New substance abuse trends making their way into the workplace

by HCA08 Dec 2016
NBOMe (otherwise known as N-Bomb) is the name of hallucinogenic drugs designed to mimic or produce similar effects to common illicit drugs such as LSD.

Now, the workplace drug testing company Safework Laboratories has found the first positive results for NBOMe have been detected on worksites in Western Australia and Queensland.

Safework’s National Marketing Director and forensic toxicologist Andrew Leibie, said the positive tests were a disturbing development for worker safety.

“NBOMe compounds are extremely potent with as little as thousandths of a gram enough to cause major effects on those who consume it including violent or frightening hallucinations, major cardiac symptoms, nausea and vomiting,” he said.

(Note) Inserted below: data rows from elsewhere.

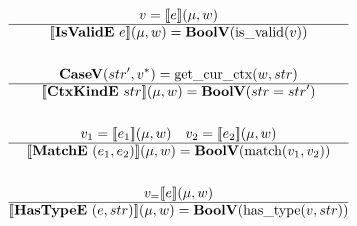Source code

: \begin{gather*}
%
\newline \\
  v = \sem{e}(\mu, w) \\
  \hline
  \sem{\isvalide ~ e}(\mu, w) = \boolv (\isvalid(v)) \\
%
\newline \\
  \casev (str', \seq v) = \getcurctx(w, str) \\
  \hline
  \sem{\ctxkinde ~ str}(\mu, w) = \boolv (str = str') \\
%
\newline \\
  v_1 = \sem{e_1}(\mu, w) \quad
  v_2 = \sem{e_2}(\mu, w) \\
  \hline
  \sem{\matche ~ (e_1, e_2)}(\mu, w) = \boolv (\match(v_1, v_2)) \\
%
\newline \\
  v_= \sem{e}(\mu, w) \\
  \hline
  \sem{\hastypee ~ (e, str)}(\mu, w) = \boolv (\hastype(v, str)) \\
\end{gather*}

“NBOMe compounds are also associated with bizarre behaviours such as running into buildings head first or running into moving traffic.

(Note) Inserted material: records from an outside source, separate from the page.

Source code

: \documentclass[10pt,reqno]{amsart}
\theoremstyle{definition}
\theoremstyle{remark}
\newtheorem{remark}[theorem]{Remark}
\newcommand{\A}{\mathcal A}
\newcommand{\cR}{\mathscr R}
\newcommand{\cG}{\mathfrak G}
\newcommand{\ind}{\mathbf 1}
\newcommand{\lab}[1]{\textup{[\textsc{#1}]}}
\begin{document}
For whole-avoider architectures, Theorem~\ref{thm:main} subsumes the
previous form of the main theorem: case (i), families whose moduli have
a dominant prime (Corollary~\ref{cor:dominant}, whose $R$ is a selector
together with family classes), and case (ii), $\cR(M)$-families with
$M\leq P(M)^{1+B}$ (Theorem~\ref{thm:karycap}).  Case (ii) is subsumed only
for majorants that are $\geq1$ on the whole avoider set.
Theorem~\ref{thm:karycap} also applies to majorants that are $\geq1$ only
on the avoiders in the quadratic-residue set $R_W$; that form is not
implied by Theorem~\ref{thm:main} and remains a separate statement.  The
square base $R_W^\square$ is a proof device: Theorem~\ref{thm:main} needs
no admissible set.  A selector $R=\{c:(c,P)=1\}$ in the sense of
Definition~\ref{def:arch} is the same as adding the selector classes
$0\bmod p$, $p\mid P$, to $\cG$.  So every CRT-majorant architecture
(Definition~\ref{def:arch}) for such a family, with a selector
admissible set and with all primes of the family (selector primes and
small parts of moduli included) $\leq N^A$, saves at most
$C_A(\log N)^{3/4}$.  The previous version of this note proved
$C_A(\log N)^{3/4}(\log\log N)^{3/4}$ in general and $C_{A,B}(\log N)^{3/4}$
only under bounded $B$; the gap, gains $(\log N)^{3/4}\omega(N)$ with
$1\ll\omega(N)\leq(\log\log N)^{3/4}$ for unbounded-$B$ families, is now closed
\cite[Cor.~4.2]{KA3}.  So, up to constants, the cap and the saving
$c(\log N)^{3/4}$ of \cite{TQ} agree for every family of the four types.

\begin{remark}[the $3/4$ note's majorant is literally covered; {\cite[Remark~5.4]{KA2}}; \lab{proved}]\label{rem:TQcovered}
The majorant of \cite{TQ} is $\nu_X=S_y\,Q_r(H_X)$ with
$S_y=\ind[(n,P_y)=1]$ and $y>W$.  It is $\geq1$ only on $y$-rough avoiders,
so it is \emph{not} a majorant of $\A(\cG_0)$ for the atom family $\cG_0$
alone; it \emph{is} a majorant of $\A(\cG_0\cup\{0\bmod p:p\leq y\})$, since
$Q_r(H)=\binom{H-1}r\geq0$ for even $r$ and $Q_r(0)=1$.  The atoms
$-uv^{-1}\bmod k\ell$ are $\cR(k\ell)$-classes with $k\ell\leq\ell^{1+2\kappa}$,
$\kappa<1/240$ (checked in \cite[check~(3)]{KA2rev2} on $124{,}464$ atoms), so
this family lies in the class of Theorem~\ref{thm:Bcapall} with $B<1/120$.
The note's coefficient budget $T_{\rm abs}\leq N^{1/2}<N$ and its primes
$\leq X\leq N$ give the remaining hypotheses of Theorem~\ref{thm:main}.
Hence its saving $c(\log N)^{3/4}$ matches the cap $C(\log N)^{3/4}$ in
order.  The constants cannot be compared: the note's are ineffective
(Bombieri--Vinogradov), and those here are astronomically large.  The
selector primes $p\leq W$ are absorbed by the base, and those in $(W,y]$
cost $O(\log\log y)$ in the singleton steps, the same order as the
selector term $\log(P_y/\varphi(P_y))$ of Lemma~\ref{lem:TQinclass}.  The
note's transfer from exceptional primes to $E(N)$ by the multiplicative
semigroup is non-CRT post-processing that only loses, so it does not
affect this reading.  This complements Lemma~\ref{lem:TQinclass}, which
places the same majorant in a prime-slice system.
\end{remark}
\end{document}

“The impact a worker affected by these drugs could have while operating heavy machinery or in a safety-sensitive workplace is terrifying to consider.”

Leibie added that NBOMe compounds could not be detected by normal workplace drug tests and the recent positives had only been discovered in more advanced testing.

Moreover, Dr Stephen Bright, research fellow at the National Drug Research Institute at Curtin University, told the ABC that there is anecdotal evidence that professionals in Australia and overseas take small amounts of illegal hallucinogenic drugs before they head to the office

“Microdosing” involves taking a fraction of the dose recreational drug users take to get high.

"The idea of microdosing is there has been a number of anecdotal reports that people have experienced improved cognition, improved creativity, better emotional functioning and a more present, focused attentiveness to their everyday life," he said.

Dr Bright added LSD was the most commonly microdosed drug and that many new drugs (such as the NBOMe) have been passed off as LSD.

Moreover, HC recently reported that workers are increasingly turning to prescription drugs like Dexamphetamine and Ritalin to combat longer working hours and hectic schedules.